You’re fired: Duterte terminates Robredo from anti-drug committee

President Rodrigo Duterte and Vice President Leni Robredo. Photo: ABS-CBN News/ Robredo’s FB
President Rodrigo Duterte and Vice President Leni Robredo. Photo: ABS-CBN News/ Robredo’s FB

President Rodrigo Duterte yesterday fired Vice President Leni Robredo from her post as co-chair of the Inter-Agency Committee on Anti-Illegal Drugs (ICAD), less than three weeks after he first offered her the job out of annoyance at her criticisms of his deadly drug war.

In a statement released by presidential spokesman Salvador Panelo, the firing was in response to Robredo’s “dare and taunt” to Duterte “to just tell her that he wants her out.” Panelo also accused Robredo of squandering the opportunity given to her by the president and using her position at the ICAD “as a platform to attack the methods undertaken by this Administration.”

Read: ‘Are you ready for me?’: Leni Robredo accepts Duterte’s ‘drug czar’ appointment

“If VP Robredo is really serious in addressing the cause of the drug problem, she should have gone down to the grassroots — talking to the victims, to their families, and to the communities,” Panelo said.

Instead, he said, Robredo met with U.S. embassy officials — with whom she had discussed possible avenues of cooperation — and members of the U.N. Office of Drugs and Crimes last week, people whom Panelo alleged were “out-of-touch from the realities of the local drug problem on the ground.”

Panelo went on to claim that Duterte had given Robredo ample power to carry out her responsibilities, but she “resorted to unduly baiting international attention on the matter.”

Robredo’s firing came after she asked for a list of “high-value targets,” or prominent drug suspects, whom the government intends to arrest. However, the officer-in-charge of the Philippine National Police, Lt. Gen. Archie Gamboa, had refused to share the list.

Read: After Duterte says he doesn’t trust her, VP Robredo asks, ‘Why did you appoint me?’

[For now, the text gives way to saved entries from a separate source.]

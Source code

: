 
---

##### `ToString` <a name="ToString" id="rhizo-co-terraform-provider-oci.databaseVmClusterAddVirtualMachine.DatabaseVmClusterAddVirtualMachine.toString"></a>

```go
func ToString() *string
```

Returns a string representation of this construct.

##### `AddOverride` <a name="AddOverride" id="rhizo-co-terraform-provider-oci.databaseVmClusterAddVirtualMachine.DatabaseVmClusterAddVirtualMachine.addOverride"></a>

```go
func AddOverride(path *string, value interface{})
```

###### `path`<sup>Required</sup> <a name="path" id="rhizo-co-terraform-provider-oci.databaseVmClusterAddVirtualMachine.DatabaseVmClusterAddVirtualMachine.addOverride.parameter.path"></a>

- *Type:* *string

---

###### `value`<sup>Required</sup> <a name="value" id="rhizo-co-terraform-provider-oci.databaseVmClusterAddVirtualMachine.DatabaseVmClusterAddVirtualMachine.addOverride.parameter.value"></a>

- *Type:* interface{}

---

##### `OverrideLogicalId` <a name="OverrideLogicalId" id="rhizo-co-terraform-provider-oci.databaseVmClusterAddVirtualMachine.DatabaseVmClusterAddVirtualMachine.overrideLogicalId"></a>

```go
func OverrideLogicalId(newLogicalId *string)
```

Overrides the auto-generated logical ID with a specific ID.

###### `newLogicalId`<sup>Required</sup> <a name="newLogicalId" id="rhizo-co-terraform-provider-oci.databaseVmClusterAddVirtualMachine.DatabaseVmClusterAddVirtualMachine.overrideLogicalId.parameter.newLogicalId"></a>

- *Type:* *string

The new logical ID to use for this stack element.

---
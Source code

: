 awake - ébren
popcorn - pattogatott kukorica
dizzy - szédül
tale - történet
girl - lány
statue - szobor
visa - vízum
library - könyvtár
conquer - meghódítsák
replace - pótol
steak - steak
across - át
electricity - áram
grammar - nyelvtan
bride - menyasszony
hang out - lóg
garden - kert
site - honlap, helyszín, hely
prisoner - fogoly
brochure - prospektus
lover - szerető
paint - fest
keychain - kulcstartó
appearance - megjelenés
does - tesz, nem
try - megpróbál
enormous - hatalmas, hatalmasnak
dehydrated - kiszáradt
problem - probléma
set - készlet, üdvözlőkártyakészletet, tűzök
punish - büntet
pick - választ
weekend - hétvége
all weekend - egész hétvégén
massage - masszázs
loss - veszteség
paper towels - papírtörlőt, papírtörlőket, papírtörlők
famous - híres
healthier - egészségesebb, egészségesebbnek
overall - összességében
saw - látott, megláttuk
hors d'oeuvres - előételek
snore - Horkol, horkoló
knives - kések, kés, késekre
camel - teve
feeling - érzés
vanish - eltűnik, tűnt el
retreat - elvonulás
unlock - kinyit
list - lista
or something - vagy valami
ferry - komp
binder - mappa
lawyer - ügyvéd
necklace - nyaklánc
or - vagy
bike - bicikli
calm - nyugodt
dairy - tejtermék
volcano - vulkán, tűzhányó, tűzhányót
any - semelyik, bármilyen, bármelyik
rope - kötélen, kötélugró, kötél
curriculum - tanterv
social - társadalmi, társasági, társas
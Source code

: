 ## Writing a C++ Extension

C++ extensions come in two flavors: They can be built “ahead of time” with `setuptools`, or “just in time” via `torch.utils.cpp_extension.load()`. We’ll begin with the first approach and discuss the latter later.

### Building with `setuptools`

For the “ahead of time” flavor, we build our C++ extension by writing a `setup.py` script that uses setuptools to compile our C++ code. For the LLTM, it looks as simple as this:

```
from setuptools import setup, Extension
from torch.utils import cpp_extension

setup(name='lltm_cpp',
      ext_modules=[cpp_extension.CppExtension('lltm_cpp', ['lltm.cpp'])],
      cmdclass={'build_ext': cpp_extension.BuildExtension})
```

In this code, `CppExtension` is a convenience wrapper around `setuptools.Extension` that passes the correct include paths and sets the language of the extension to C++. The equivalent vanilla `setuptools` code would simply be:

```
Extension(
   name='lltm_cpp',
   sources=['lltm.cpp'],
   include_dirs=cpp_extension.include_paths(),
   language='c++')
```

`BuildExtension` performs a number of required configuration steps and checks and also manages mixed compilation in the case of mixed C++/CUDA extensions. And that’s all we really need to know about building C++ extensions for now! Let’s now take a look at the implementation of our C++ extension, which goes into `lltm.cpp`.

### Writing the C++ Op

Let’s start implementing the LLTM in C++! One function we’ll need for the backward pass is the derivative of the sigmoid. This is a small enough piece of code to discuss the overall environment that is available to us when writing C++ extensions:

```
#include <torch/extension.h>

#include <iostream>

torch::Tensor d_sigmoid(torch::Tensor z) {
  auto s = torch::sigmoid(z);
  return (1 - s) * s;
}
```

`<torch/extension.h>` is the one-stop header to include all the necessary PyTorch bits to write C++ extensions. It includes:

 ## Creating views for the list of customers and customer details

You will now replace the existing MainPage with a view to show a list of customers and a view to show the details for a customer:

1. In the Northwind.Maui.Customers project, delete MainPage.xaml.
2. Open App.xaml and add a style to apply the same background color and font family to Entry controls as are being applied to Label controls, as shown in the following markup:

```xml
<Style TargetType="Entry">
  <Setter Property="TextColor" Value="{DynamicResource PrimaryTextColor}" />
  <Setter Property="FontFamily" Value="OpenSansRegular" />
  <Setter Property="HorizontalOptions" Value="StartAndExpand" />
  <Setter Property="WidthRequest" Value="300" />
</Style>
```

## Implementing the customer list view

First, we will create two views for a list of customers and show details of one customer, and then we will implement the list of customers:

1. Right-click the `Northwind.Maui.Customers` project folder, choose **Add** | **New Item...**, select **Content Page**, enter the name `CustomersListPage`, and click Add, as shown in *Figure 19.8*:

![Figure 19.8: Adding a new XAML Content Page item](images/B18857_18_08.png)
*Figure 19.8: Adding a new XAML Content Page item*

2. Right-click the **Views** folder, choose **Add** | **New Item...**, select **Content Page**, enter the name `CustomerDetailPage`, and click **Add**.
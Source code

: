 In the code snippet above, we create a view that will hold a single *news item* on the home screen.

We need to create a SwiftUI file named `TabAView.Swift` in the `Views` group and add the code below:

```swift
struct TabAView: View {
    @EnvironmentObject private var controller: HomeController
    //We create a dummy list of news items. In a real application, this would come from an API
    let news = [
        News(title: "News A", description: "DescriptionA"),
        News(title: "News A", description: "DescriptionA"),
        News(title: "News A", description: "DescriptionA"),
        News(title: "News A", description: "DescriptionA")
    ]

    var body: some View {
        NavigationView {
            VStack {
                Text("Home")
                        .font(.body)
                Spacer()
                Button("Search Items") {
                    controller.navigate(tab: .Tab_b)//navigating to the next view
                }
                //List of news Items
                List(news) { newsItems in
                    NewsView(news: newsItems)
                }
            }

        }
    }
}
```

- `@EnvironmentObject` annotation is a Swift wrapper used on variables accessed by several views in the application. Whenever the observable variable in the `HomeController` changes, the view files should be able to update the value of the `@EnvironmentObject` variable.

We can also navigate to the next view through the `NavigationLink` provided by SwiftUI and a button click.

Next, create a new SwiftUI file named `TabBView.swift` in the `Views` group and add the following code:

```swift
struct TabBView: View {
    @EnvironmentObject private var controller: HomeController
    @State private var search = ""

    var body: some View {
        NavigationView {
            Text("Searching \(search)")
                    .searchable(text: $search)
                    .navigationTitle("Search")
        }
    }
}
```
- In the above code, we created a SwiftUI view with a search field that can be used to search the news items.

Gamboa’s decision was supported by the president, and Panelo also defending the move, claiming — without offering evidence for his conclusion — that Robredo’s request “can not be given the benefit of the doubt as being free from malice or manipulation,” and that she had “embarrass[ed] our country.”

In a press conference last night, Panelo also alleged that Robredo had been unprepared for the role, falsely claiming she had presented no concrete measures upon ascending to the position.

My suggestion from the very start since you have criticized the administration’s drive against illegal drugs has been one, a failure, or ineffective, then you must have an idea or some measures or tasks in your mind. But you never presented anything for the last three or four weeks; we have not heard of that [plan] whether publicly or privately,” he said. 

Panelo appeared to be forgetting Robredo’s very concrete step of calling for an end to the police’s controversial Oplan Tokhang, the so-called “knock and plead” program blamed for the extrajudicial killings of thousands of drug suspects. Though the palace had made a show of being on board with the directive, it does not appear to have allowed it to go through.

And after more than three years in power, the Duterte administration does not appear to have fared much better in its own efforts to end the country’s drug problems.

Duterte was swept to power in 2016 on the back of promises to eradicate the illegal drug problem in the Philippines within three to six months after assuming the presidency. By March of this year, however, the problem remains unsolved, even after thousands of deaths, and Duterte has even admitted that the problem had gotten worse, and that the police were on the brink of giving up.

Meanwhile, opposition politicians said that Robredo’s firing did not come as a surprise, with the VP’s allies having warned her when the offer was made that it was merely a political trap.

Responding to the news, Senator Risa Hontiveros said in a statement, “This is not surprising. From the very start, we already know the intentions of this government. But when Vice President Leni Robredo accepted their challenge to lead the campaign against illegal drugs, the government was caught in its own trap.”

Moderate government critic Senator Panfilo Lacson, meanwhile, suggested that despite her firing, it was actually Robredo who’d emerged victorious from the apparent test of wills.

“Not shocking, not surprising, not unexpected. Boring, actually,” he said. “The more exciting question is, between PRRD and VP Robredo, guess who’s laughing now?”